In the records below, the line with "word-level parallelism and" opens the range and the line with "method, in each" closes it; print that range exactly and nothing else.

** Exercise data follows **

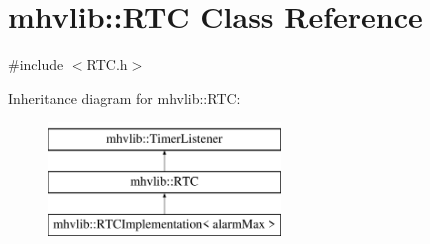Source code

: \hypertarget{classmhvlib_1_1_r_t_c}{\section{mhvlib\-:\-:R\-T\-C Class Reference}
\label{classmhvlib_1_1_r_t_c}
}


{\ttfamily \#include $<$R\-T\-C.\-h$>$}

Inheritance diagram for mhvlib\-:\-:R\-T\-C\-:\begin{figure}[H]
\begin{center}
\leavevmode
\includegraphics[height=3.000000cm]{classmhvlib_1_1_r_t_c}
\end{center}
\end{figure}
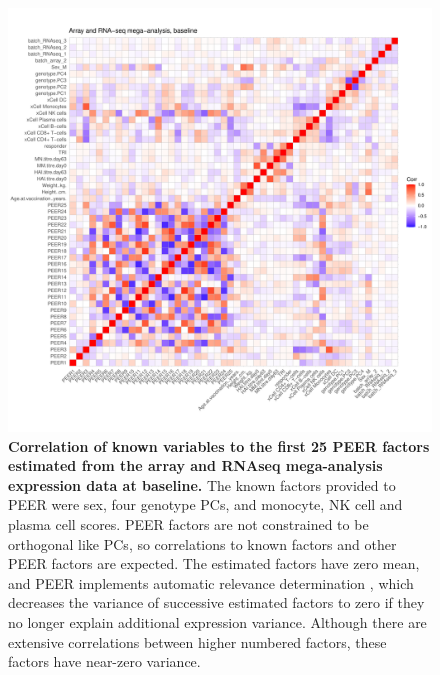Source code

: \begin{figure}
    \centering
    \includegraphics[width=1.0\textwidth,page=1]{mainmatter/figures/chapter_03/peer_plotting.mega_v2.pdf}
    \caption[
    ]{
        \textbf{Correlation of known variables to the first 25 PEER factors estimated from the array and \gls{RNAseq} mega-analysis expression data at baseline.}
        The known factors provided to PEER were sex, four genotype \glspl{PC}, and monocyte, \gls{NK} cell and plasma cell  scores.
        PEER factors are not constrained to be orthogonal like \glspl{PC}, so correlations to known factors and other PEER factors are expected.
        The estimated factors have zero mean, and PEER implements automatic relevance determination \autocite{stegle2012UsingProbabilisticEstimation}, which decreases the variance of successive estimated factors to zero if they no longer explain additional expression variance.
        Although there are extensive correlations between higher numbered factors, these factors have near-zero variance.
    }
    \label{fig:hird_peer_corMatrix_v2_mega}
\end{figure}

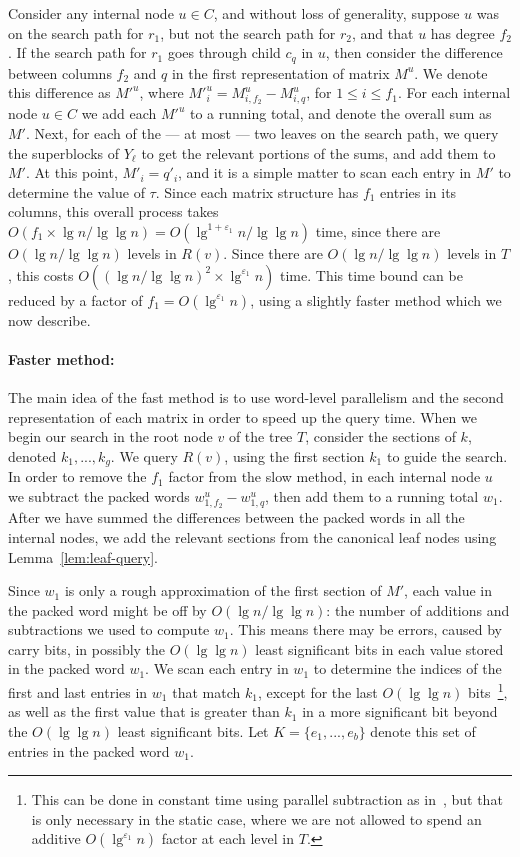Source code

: \documentclass{llncs}
\begin{document}
Consider any internal node $u \in C$, and without loss of generality,
suppose $u$ was on the search path for $r_1$, but not the search path
for $r_2$, and that $u$ has degree $f_2$.  If the search path for
$r_1$ goes through child $c_q$ in $u$, then consider the difference
between columns $f_2$ and $q$ in the first representation of matrix
$M^u$.  We denote this difference as $M'^u$, where $M'^u_i =
M^u_{i,f_2} - M^{u}_{i,q}$, for $1 \le i \le f_1$.  For each internal
node $u \in C$ we add each $M'^u$ to a running total, and denote the
overall sum as $M'$.  Next, for each of the --- at most --- two leaves
on the search path, we query the superblocks of $Y_\ell$ to get the
relevant portions of the sums, and add them to $M'$.  At this point,
$M'_i = q'_i$, and it is a simple matter to scan each entry in $M'$ to
determine the value of $\tau$.  Since each matrix structure has $f_1$
entries in its columns, this overall process takes $O(f_1 \times \lg n
/ \lg \lg n) = O(\lg^{1+\varepsilon_1}n / \lg \lg n)$ time, since
there are $O(\lg n / \lg \lg n)$ levels in $R(v)$.  Since there are
$O(\lg n / \lg \lg n)$ levels in $T$, this costs $O((\lg n / \lg \lg
n)^2 \times \lg^{\varepsilon_1}n)$ time.  This time bound can be
reduced by a factor of $f_1 = O(\lg^{\varepsilon_1}n)$, using
a slightly faster method which we now describe.

\paragraph{Faster method:} The main idea of the fast method is to use
word-level parallelism and the second representation of each matrix in
order to speed up the query time.  When we begin our search in the
root node $v$ of the tree $T$, consider the sections of $k$, denoted
$k_1, ..., k_{g}$.  We query $R(v)$, using the first section $k_1$ to
guide the search.  In order to remove the $f_1$ factor from the slow
method, in each internal node $u$ we subtract the packed words
$w^u_{1,f_2} - w^u_{1,q}$, then add them to a running total $w_1$.
After we have summed the differences between the packed words in all
the internal nodes, we add the relevant sections from the canonical
leaf nodes using Lemma~\ref{lem:leaf-query}.

Since $w_1$ is only a rough approximation of the first section of
$M'$, each value in the packed word might be off by $O(\lg n / \lg \lg
n)$: the number of additions and subtractions we used to compute
$w_1$.  This means there may be errors, caused by carry bits, in
possibly the $O(\lg \lg n)$ least significant bits in each value
stored in the packed word $w_1$.  We scan each entry in $w_1$ to
determine the indices of the first and last entries in $w_1$ that
match $k_1$, except for the last $O(\lg \lg n)$ bits~\footnote{This
  can be done in constant time using parallel subtraction as
  in~\cite{BGJS10}, but that is only necessary in the static case,
  where we are not allowed to spend an additive $O(\lg^{\varepsilon_1}
  n)$ factor at each level in $T$.}, as well as the first value that
is greater than $k_1$ in a more significant bit beyond the $O(\lg \lg
n)$ least significant bits.  Let $K = \{ e_1, ..., e_{b} \}$ denote
this set of entries in the packed word $w_1$.
\end{document}
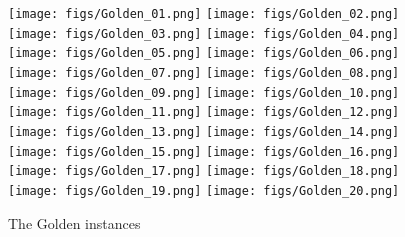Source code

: \begin{figure}
  \centering
  \texttt{[image: figs/Golden\_01.png]}
  \texttt{[image: figs/Golden\_02.png]}
  \texttt{[image: figs/Golden\_03.png]}
  \texttt{[image: figs/Golden\_04.png]}
  \texttt{[image: figs/Golden\_05.png]}
  \texttt{[image: figs/Golden\_06.png]}
  \texttt{[image: figs/Golden\_07.png]}
  \texttt{[image: figs/Golden\_08.png]}
  \texttt{[image: figs/Golden\_09.png]}
  \texttt{[image: figs/Golden\_10.png]}
  \texttt{[image: figs/Golden\_11.png]}
  \texttt{[image: figs/Golden\_12.png]}
  \texttt{[image: figs/Golden\_13.png]}
  \texttt{[image: figs/Golden\_14.png]}
  \texttt{[image: figs/Golden\_15.png]}
  \texttt{[image: figs/Golden\_16.png]}
  \texttt{[image: figs/Golden\_17.png]}
  \texttt{[image: figs/Golden\_18.png]}
  \texttt{[image: figs/Golden\_19.png]}
  \texttt{[image: figs/Golden\_20.png]}
\caption{\label{Goldenplace} The Golden instances}
\end{figure}




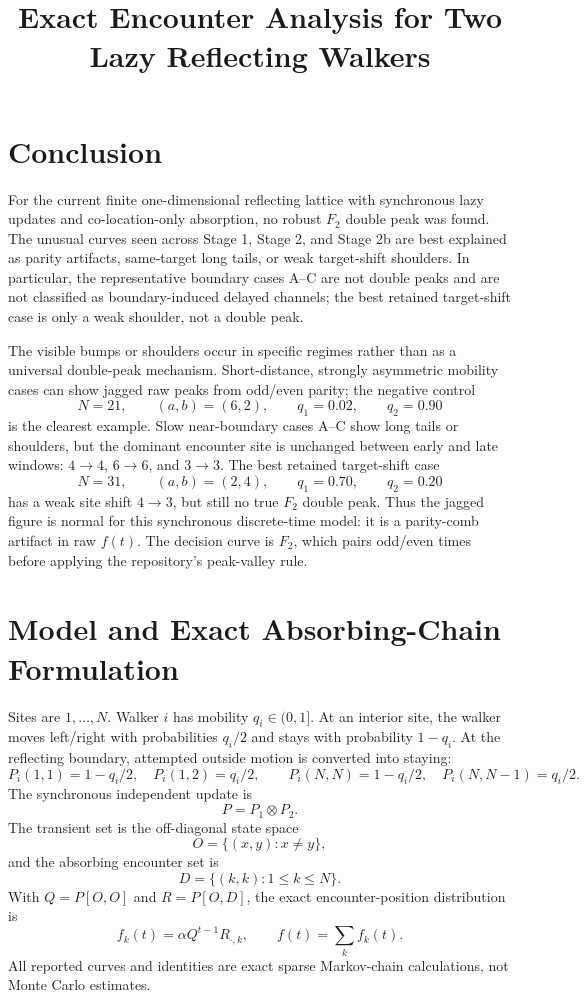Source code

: \documentclass[10pt]{article}
\title{\vspace{-1.2cm}Exact Encounter Analysis for Two Lazy Reflecting Walkers}
\author{}
\date{}
\begin{document}
\maketitle
\vspace{-1.3cm}

\section*{Conclusion}
For the current finite one-dimensional reflecting lattice with synchronous lazy
updates and co-location-only absorption, no robust \(F_2\) double peak was
found.  The unusual curves seen across Stage 1, Stage 2, and Stage 2b are best
explained as parity artifacts, same-target long tails, or weak target-shift
shoulders.  In particular, the representative boundary cases A--C are not
double peaks and are not classified as boundary-induced delayed channels; the
best retained target-shift case is only a weak shoulder, not a double peak.

The visible bumps or shoulders occur in specific regimes rather than as a
universal double-peak mechanism.  Short-distance, strongly asymmetric mobility
cases can show jagged raw peaks from odd/even parity; the negative control
\[
N=21,\qquad (a,b)=(6,2),\qquad q_1=0.02,\qquad q_2=0.90
\]
is the clearest example.  Slow near-boundary cases A--C show long tails or
shoulders, but the dominant encounter site is unchanged between early and late
windows: \(4\to4\), \(6\to6\), and \(3\to3\).  The best retained target-shift
case
\[
N=31,\qquad (a,b)=(2,4),\qquad q_1=0.70,\qquad q_2=0.20
\]
has a weak site shift \(4\to3\), but still no true \(F_2\) double peak.
Thus the jagged figure is normal for this synchronous discrete-time model: it
is a parity-comb artifact in raw \(f(t)\).  The decision curve is \(F_2\), which
pairs odd/even times before applying the repository's peak-valley rule.

\section*{Model and Exact Absorbing-Chain Formulation}
Sites are \(1,\ldots,N\).  Walker \(i\) has mobility \(q_i\in(0,1]\).  At an
interior site, the walker moves left/right with probabilities \(q_i/2\) and
stays with probability \(1-q_i\).  At the reflecting boundary, attempted
outside motion is converted into staying:
\[
P_i(1,1)=1-q_i/2,\quad P_i(1,2)=q_i/2,\qquad
P_i(N,N)=1-q_i/2,\quad P_i(N,N-1)=q_i/2.
\]
The synchronous independent update is
\[
P=P_1\otimes P_2.
\]
The transient set is the off-diagonal state space
\[
O=\{(x,y):x\neq y\},
\]
and the absorbing encounter set is
\[
D=\{(k,k):1\leq k\leq N\}.
\]
With \(Q=P[O,O]\) and \(R=P[O,D]\), the exact encounter-position distribution is
\[
f_k(t)=\alpha Q^{t-1}R_{\cdot,k},\qquad f(t)=\sum_k f_k(t).
\]
All reported curves and identities are exact sparse Markov-chain calculations,
not Monte Carlo estimates.
\end{document}
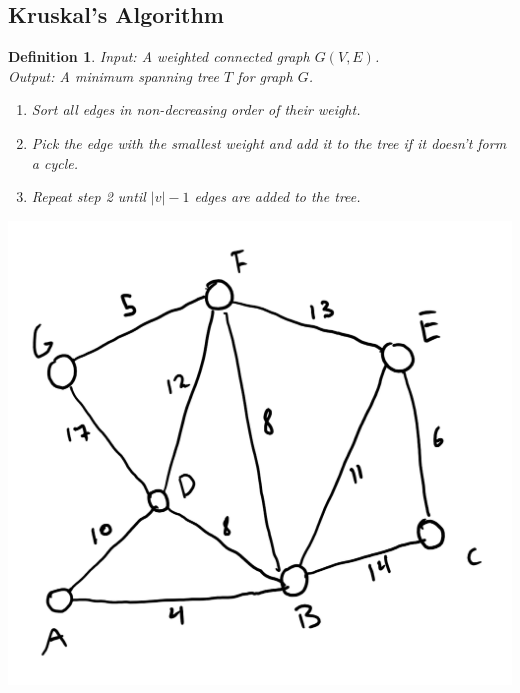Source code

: \documentclass{report}
\newtheorem*{defn}{Definition}
\begin{document}
\subsection{Kruskal's Algorithm}
\begin{defn}
Input: A weighted connected graph $G(V,E)$.\\
Output: A minimum spanning tree $T$ for graph $G$.
\begin{enumerate}
\item Sort all edges in non-decreasing order of their weight.
\item Pick the edge with the smallest weight and add it to the tree if it doesn't form a cycle.
\item Repeat step 2 until $|v|-1$ edges are added to the tree.
\end{enumerate}
\end{defn}
\begin{center}
\includegraphics[scale=0.5]{SpanningTreeEx1.png}
\end{center}
\end{document}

** End of Exercise data **

### Result of the exercise
word-level parallelism and the second representation of each matrix in
order to speed up the query time.  When we begin our search in the
root node $v$ of the tree $T$, consider the sections of $k$, denoted
$k_1, ..., k_{g}$.  We query $R(v)$, using the first section $k_1$ to
guide the search.  In order to remove the $f_1$ factor from the slow
method, in each internal node $u$ we subtract the packed words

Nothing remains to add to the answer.